An organisation’s ability to expand internationally will depend on the talent and strength of its leadership. Problems occur when boards ignore questions on resource and capability, opting to plough onwards, bewitched by the promise of growth.

Turning away from obvious opportunity is tough, especially in the current economic climate. And yet carrying on regardless has sent plenty of famous retailers and consumer goods companies crashing into the rocks.

The priority for any business, after assessing the size of the prize in a new market, is to look at the human factor and ask: ‘Do we have the people to execute the plan?’

Giles Daubeney, Deputy CEO of recruitment concern Robert Walters, has seen the business grow over the past 25 years from a single office to 54, spread across 26 countries. “It’s no good having someone up on high calling the shots with no knowledge of the local market − you can make grave mistakes that way,” he says.

“The most important thing is to have the right person to do the job. Not having enough people is one of the biggest constraints to growth.”

For large organisations, there needs to be clear decision making between HQ, regional and local operations. David Comeau, Criticaleye Board Mentor and former President for Asia Pacific at Mondelez International, saw the latter company transform from a country-focused set of independent operating units into a category-focused global organisation. “I think a lot of people struggle with this pendulum swing between how centralised or de-centralised a company should be,” he says.
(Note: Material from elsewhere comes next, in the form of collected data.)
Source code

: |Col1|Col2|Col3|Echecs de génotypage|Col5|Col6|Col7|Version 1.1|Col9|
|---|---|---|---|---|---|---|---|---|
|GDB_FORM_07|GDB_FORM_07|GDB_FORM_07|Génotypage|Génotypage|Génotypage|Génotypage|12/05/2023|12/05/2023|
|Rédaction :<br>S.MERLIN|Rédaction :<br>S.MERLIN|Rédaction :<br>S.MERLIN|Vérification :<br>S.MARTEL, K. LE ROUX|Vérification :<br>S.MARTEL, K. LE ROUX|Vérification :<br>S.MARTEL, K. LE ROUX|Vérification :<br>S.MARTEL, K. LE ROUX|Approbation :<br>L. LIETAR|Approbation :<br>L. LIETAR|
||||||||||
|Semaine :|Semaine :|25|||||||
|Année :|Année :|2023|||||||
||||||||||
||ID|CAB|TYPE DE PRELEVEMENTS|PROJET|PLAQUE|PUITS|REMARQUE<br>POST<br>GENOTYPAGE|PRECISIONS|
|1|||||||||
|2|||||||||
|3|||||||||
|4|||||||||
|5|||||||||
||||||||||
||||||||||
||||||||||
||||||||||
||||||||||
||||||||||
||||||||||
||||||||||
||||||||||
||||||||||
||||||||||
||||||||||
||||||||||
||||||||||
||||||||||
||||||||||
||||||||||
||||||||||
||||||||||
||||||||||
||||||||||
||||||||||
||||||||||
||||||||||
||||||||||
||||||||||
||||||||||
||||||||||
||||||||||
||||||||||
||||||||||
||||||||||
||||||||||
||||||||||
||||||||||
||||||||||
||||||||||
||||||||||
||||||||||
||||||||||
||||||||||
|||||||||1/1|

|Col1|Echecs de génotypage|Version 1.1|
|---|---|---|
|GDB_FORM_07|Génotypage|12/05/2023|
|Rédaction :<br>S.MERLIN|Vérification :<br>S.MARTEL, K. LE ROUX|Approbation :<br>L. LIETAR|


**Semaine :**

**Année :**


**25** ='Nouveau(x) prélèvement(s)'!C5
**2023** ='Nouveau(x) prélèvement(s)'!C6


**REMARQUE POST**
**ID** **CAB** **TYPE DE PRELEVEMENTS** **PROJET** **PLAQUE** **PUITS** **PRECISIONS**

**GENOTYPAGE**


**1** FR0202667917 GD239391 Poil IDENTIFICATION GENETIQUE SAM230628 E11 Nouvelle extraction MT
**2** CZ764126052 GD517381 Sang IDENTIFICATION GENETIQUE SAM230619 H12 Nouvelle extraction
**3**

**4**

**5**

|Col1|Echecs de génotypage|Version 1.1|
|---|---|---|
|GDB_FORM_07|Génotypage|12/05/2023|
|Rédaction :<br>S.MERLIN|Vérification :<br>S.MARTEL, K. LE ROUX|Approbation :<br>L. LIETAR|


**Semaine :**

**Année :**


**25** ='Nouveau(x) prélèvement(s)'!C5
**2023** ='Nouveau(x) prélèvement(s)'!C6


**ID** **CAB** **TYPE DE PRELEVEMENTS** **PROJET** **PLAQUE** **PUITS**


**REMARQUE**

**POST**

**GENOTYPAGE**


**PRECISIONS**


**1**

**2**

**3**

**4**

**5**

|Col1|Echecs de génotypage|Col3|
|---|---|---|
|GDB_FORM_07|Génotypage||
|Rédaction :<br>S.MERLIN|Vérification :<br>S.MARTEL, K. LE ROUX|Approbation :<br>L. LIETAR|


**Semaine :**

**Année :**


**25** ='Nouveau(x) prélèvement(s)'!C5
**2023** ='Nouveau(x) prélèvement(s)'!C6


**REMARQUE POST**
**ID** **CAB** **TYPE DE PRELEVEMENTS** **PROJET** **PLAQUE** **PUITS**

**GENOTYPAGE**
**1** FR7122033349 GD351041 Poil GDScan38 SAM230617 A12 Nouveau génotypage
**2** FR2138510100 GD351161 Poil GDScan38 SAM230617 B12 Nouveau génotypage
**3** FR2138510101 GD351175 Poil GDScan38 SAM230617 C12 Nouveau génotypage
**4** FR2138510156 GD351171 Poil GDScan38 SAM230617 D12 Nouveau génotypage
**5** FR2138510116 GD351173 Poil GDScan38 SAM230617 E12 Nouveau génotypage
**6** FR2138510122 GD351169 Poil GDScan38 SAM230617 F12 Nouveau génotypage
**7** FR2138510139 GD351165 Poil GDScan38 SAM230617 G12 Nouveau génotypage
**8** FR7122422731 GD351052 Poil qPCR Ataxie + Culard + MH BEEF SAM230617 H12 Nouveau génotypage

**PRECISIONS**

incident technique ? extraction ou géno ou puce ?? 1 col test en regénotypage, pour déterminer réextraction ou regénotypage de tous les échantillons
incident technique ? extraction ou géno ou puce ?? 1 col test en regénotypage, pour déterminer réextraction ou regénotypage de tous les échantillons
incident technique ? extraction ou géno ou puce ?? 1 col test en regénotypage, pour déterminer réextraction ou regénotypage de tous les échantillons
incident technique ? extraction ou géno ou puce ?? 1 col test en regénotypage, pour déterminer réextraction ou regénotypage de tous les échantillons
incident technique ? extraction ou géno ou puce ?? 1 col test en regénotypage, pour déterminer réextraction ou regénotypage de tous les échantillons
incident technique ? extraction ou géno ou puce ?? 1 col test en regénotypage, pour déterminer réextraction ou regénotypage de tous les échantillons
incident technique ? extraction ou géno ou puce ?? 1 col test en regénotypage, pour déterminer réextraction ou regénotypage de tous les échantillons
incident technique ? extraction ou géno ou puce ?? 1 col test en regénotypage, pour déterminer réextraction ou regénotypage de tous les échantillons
According to David, it was critical to make changes as rules and responsibilities were not clear. “For example, there was a brand manager for Oreo in Latin America who thought they were growing the brand globally, but there was also a brand manager in each country. We hadn’t addressed how the local teams would be involved or how the new order was going to run; it was difficult to accomplish anything,” he explains.

“We worked with the countries to redesign the organisation and asked their opinion on the best way to accomplish what we were trying to do. Collectively, we designed a structure that would allow us to operate globally but still be effective on a local basis.”

This remains a hugely complex undertaking. Tom Beedham, Director of Programme Management at Criticaleye, warns: “It’s all too easy if you’re based in the head office to say: ‘These are our values and this is our culture.’ But the further out you go you may find the message has changed or the perception is different. Learning from peers about how to approach a new market before you enter will mean you are better prepared and can accelerate faster.”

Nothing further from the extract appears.